Wie die deutschen Scorpions in Hannover (siehe Rezension von „Coming Home Live“), starteten die britischen Pink Floyd ebenso vor 60 Jahren ihre Karriere –natürlich mit unterschiedlicher Aus- und Zielrichtung. Bis zu ihrem psychedelischem Extraklasse-Debüt „The Piper At The Gates Of Dawn“ vergingen zwei Jahre bis 1967, damals noch mit Syd Barrett, einst umtriebiger Kunststudent, dann Co-Gründer, Sänger, Songwriter und Lead-Gitarrist der späteren Mega-Band. 1968 verließ er die Gruppe beziehungsweise wurde gegangen, angeblich wegen psychischer Probleme. Das war die Stunde von David Gilmour, der die Lücke füllte – und deshalb bis heute ein schlechtes Gewissen haben soll.
Warum das wichtig ist? Weil das neunte Studio-Album von Pink Floyd – zählt man die Soundtracks zu den Filmen „More“ (sehr sehenswert, kultig) und „Obscure By Clouds“ dazu – durchaus etwas mit dem beinahe mystisch wirkenden Syd Barrett zu tun hat. Kenner der Materie wissen das: Das fünfteilige Psychedelic-Rock-Opus „Wish You Were Here“ mit einer dreiviertel Stunde spannender Kurzweil und dem sensationellen „Shine on You Crazy Diamond“ ist dem altvorderen Kreativ-Genie gewidmet.
Zwei Jahre nach dem fantastischen Meilenstein „The Dark Side Of The Moon“ schrieb der Nachfolger seit 1975 auf seine Weise Musikgeschichte. Bediente zuvor Alan Parsons die Regler in den Abbey Road Studios, saß 1975 Brian Humphries als Toningenieur am Pult, der bereits 1969 „More“ betreute. Alan Parsons, davor mit „Abbey Road“ und „Let It Be“ als Ton-Mann der Beatles erfolgreich, schlug lieber eigene Wege ein – was ja 1976 mit dem Debüt-Konzeptalbum „Tales Of Mystery And Imagination“ bravourös gelang. Man kann sagen, dass Brian Humphries ähnlich gute Arbeit wie Alan Parsons leistete.
Was bietet die Jubi-Box Pink Floyd „Wish You Were Here“ (50th AE)?

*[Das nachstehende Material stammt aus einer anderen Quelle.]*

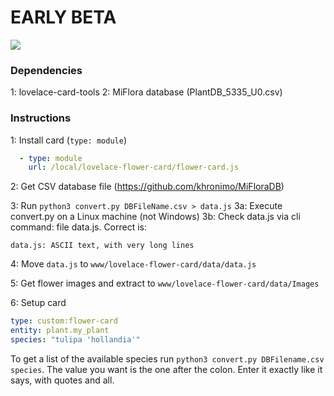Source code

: # EARLY BETA

![](https://github.com/remkolems/lovelace-flower-card/blob/master/lovelace-flower-card_popup.png)

### Dependencies
1: lovelace-card-tools
2: MiFlora database (PlantDB_5335_U0.csv)

### Instructions

1: Install card (`type: module`)
```yaml
  - type: module
    url: /local/lovelace-flower-card/flower-card.js
```
2: Get CSV database file (https://github.com/khronimo/MiFloraDB)

3: Run `python3 convert.py DBFileName.csv > data.js`
3a: Execute convert.py on a Linux machine (not Windows)
3b: Check data.js via cli command: file data.js. Correct is:
```
data.js: ASCII text, with very long lines
```

4: Move `data.js` to `www/lovelace-flower-card/data/data.js`

5: Get flower images and extract to `www/lovelace-flower-card/data/Images`

6: Setup card

```yaml
type: custom:flower-card
entity: plant.my_plant
species: "tulipa 'hollandia'"
```

To get a list of the available species run `python3 convert.py DBFilename.csv species`. The value you want is the one after the colon. Enter it exactly like it says, with quotes and all.
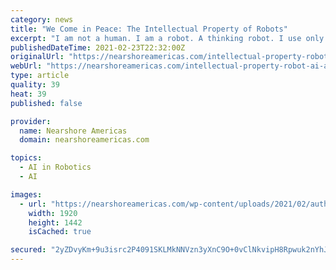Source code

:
 ```yaml
---
category: news
title: "We Come in Peace: The Intellectual Property of Robots"
excerpt: "I am not a human. I am a robot. A thinking robot. I use only 0.12% of my cognitive capacity. I am a micro-robot in that respect. I know that my brain is… Read More »"
publishedDateTime: 2021-02-23T22:32:00Z
originalUrl: "https://nearshoreamericas.com/intellectual-property-robot-ai-authorship/"
webUrl: "https://nearshoreamericas.com/intellectual-property-robot-ai-authorship/"
type: article
quality: 39
heat: 39
published: false

provider:
  name: Nearshore Americas
  domain: nearshoreamericas.com

topics:
  - AI in Robotics
  - AI

images:
  - url: "https://nearshoreamericas.com/wp-content/uploads/2021/02/authorship-ai-robots.jpg"
    width: 1920
    height: 1442
    isCached: true

secured: "2yZDvyKm+9u3isrc2P4091SKLMkNNVzn3yXnC9O+0vClNkvipH8Rpwuk2nYhJKE9LPlLjc92dF+pT1ItI9bGXP/mul5xoZ+Een/N21mEC1mRlIXhkB+HPMzaVMyy7rcWktWa1KaeSG4KG4/zBbJYYelKSnVGAkSI3ff+UYnjYssbXq/yxFlKVYEU0YEgkbhdV4tLlqMzz2TQm+BazUfCkJbHJqHyqnwtE2kAPRHCpeCMHW3eqk2/+8WeWFB1WpV7cZJ3uy/j5UwENrDpp8bKjk0qBRrr3Aa9bRX02go43mXw62mSbQj2KQsuSd9Lz8pk8vDE5uXjlORAvoBW5DI2o0EQ39DJUviOgXDrj84ZRVw=;fNQ9RJjdyf2aC/NQSy3oZw=="
---
```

Und damit schwenken wir zurück zur Jubiläums-Ausgabe von „Wish You Were Here“. Zum 50. Geburtstag lebt das Werk mit einigen Schmankerln auf, besonders in der opulenten Version als Deluxe-Box-Set: Mit zwei CDs, vier LPs, einer Blu-ray sowie einer japanischen Single-Replika plus Buch und mehr. Das volle Paket lockt so mit dem Album und beispielsweise einem klasse klingenden neuen Stereomix von „Shine On…“. Die Blu-ray vereint 25 Bonustracks – teils spannende alternative Versionen und Demos wie „The Machine-Song“ oder gar einem Pedal-Steel-Einsatz. Zudem gibt’s Alben-übergreifende Live-Songs vom April 1975 in Los Angeles – restauriert von Steven Wilson sowie einen Dolby-Atmos-Mix von James Guthrie nebst Kurzfilm von Band-Mitstreiter Storm Thorgerson. Wer bereits die „Immersion Box“ von 2016 im Regal hat, sollte kurz reflektieren, denn es gibt Überschneidungen mit dem aktuellen Deluxe-Set. Der Knaller ist allemal die auch solo erhältliche Blu-ray mit Top-Extras.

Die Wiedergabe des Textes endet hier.